Moving Toward Treatments
In the 1990s, many researchers focused on cloning disease genes, so Swaroop instead veered toward his biology roots. He began studying the eye's retina tissue, specifically its light-sensitive photoreceptor cells, where he discovered a gene called NRL.
He and his team later showed that mutations in NRL were involved in retinal diseases, such as RP. The biggest discovery, however, was that NRL is crucial for the development of rod photoreceptors, which are responsible for night and peripheral vision.
"This gene turned out to be the master control gene I was hoping to find," Swaroop says.
In terms of photoreceptors, humans have about 95 percent rods, but the 5 percent of cones may play a more significant role--they help people see color and fine detail. Even so, rods are the first to die in many retinal diseases, Swaroop explains.
"If we understand how to keep rods alive and how they function, I think we may be able to treat retinal diseases," he says. "This has become the theme of my research over the past 10 years."

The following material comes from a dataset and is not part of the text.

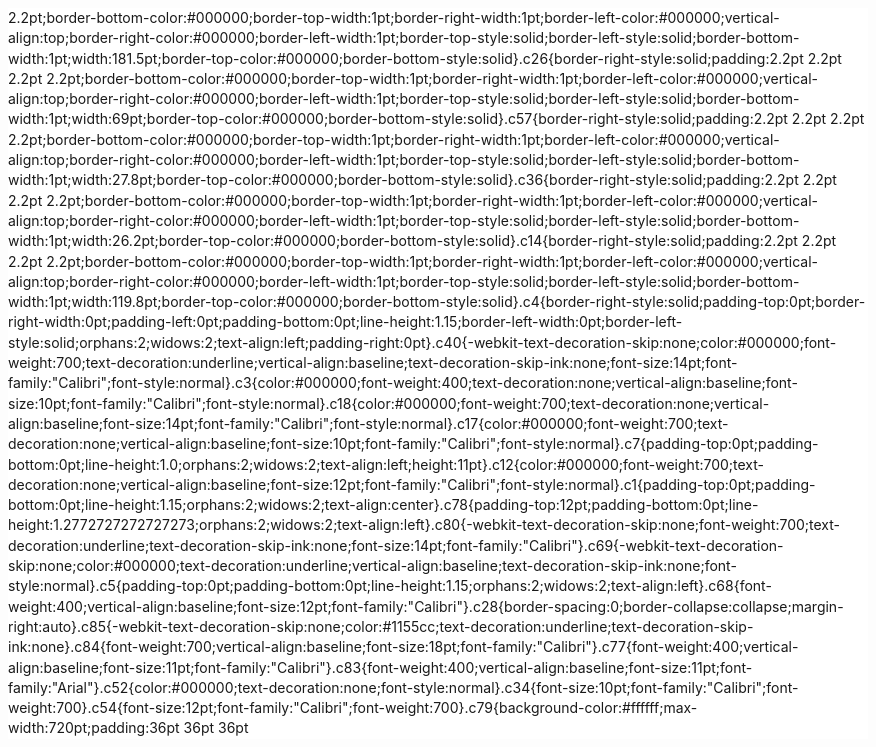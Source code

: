 2.2pt;border-bottom-color:#000000;border-top-width:1pt;border-right-width:1pt;border-left-color:#000000;vertical-align:top;border-right-color:#000000;border-left-width:1pt;border-top-style:solid;border-left-style:solid;border-bottom-width:1pt;width:181.5pt;border-top-color:#000000;border-bottom-style:solid}.c26{border-right-style:solid;padding:2.2pt 2.2pt 2.2pt 2.2pt;border-bottom-color:#000000;border-top-width:1pt;border-right-width:1pt;border-left-color:#000000;vertical-align:top;border-right-color:#000000;border-left-width:1pt;border-top-style:solid;border-left-style:solid;border-bottom-width:1pt;width:69pt;border-top-color:#000000;border-bottom-style:solid}.c57{border-right-style:solid;padding:2.2pt 2.2pt 2.2pt 2.2pt;border-bottom-color:#000000;border-top-width:1pt;border-right-width:1pt;border-left-color:#000000;vertical-align:top;border-right-color:#000000;border-left-width:1pt;border-top-style:solid;border-left-style:solid;border-bottom-width:1pt;width:27.8pt;border-top-color:#000000;border-bottom-style:solid}.c36{border-right-style:solid;padding:2.2pt 2.2pt 2.2pt 2.2pt;border-bottom-color:#000000;border-top-width:1pt;border-right-width:1pt;border-left-color:#000000;vertical-align:top;border-right-color:#000000;border-left-width:1pt;border-top-style:solid;border-left-style:solid;border-bottom-width:1pt;width:26.2pt;border-top-color:#000000;border-bottom-style:solid}.c14{border-right-style:solid;padding:2.2pt 2.2pt 2.2pt 2.2pt;border-bottom-color:#000000;border-top-width:1pt;border-right-width:1pt;border-left-color:#000000;vertical-align:top;border-right-color:#000000;border-left-width:1pt;border-top-style:solid;border-left-style:solid;border-bottom-width:1pt;width:119.8pt;border-top-color:#000000;border-bottom-style:solid}.c4{border-right-style:solid;padding-top:0pt;border-right-width:0pt;padding-left:0pt;padding-bottom:0pt;line-height:1.15;border-left-width:0pt;border-left-style:solid;orphans:2;widows:2;text-align:left;padding-right:0pt}.c40{-webkit-text-decoration-skip:none;color:#000000;font-weight:700;text-decoration:underline;vertical-align:baseline;text-decoration-skip-ink:none;font-size:14pt;font-family:"Calibri";font-style:normal}.c3{color:#000000;font-weight:400;text-decoration:none;vertical-align:baseline;font-size:10pt;font-family:"Calibri";font-style:normal}.c18{color:#000000;font-weight:700;text-decoration:none;vertical-align:baseline;font-size:14pt;font-family:"Calibri";font-style:normal}.c17{color:#000000;font-weight:700;text-decoration:none;vertical-align:baseline;font-size:10pt;font-family:"Calibri";font-style:normal}.c7{padding-top:0pt;padding-bottom:0pt;line-height:1.0;orphans:2;widows:2;text-align:left;height:11pt}.c12{color:#000000;font-weight:700;text-decoration:none;vertical-align:baseline;font-size:12pt;font-family:"Calibri";font-style:normal}.c1{padding-top:0pt;padding-bottom:0pt;line-height:1.15;orphans:2;widows:2;text-align:center}.c78{padding-top:12pt;padding-bottom:0pt;line-height:1.2772727272727273;orphans:2;widows:2;text-align:left}.c80{-webkit-text-decoration-skip:none;font-weight:700;text-decoration:underline;text-decoration-skip-ink:none;font-size:14pt;font-family:"Calibri"}.c69{-webkit-text-decoration-skip:none;color:#000000;text-decoration:underline;vertical-align:baseline;text-decoration-skip-ink:none;font-style:normal}.c5{padding-top:0pt;padding-bottom:0pt;line-height:1.15;orphans:2;widows:2;text-align:left}.c68{font-weight:400;vertical-align:baseline;font-size:12pt;font-family:"Calibri"}.c28{border-spacing:0;border-collapse:collapse;margin-right:auto}.c85{-webkit-text-decoration-skip:none;color:#1155cc;text-decoration:underline;text-decoration-skip-ink:none}.c84{font-weight:700;vertical-align:baseline;font-size:18pt;font-family:"Calibri"}.c77{font-weight:400;vertical-align:baseline;font-size:11pt;font-family:"Calibri"}.c83{font-weight:400;vertical-align:baseline;font-size:11pt;font-family:"Arial"}.c52{color:#000000;text-decoration:none;font-style:normal}.c34{font-size:10pt;font-family:"Calibri";font-weight:700}.c54{font-size:12pt;font-family:"Calibri";font-weight:700}.c79{background-color:#ffffff;max-width:720pt;padding:36pt 36pt 36pt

In the mid-2000s, Swaroop realized that he spent too much time writing grants and scientific papers, instead of developing cutting-edge projects.
"I was too busy to think," he says. He received an offer from NEI, where Sieving had become the director, to start a government-funded lab that would let him focus on the science.
Today, he sits in his NEI office describing his laboratory. He and his team investigate how stem cells develop into nerve cells in the retina, how these neurons connect to each other, and how they become dysfunctional or die in eye diseases. But, more than that, he wants to find treatments to repair the retinas of people who give their blood to support his research knowledge.
As he describes his work, Swaroop looks toward a plaque on his windowsill that reads, "The joy is in the journey," in both Braille and English.
"Before I retire, I want to solve some big problems," he says. "I want to answer some fundamental questions in retinal biology and participate in therapies for retinal diseases."
Though it's already early evening, he moves to his desk to continue his work.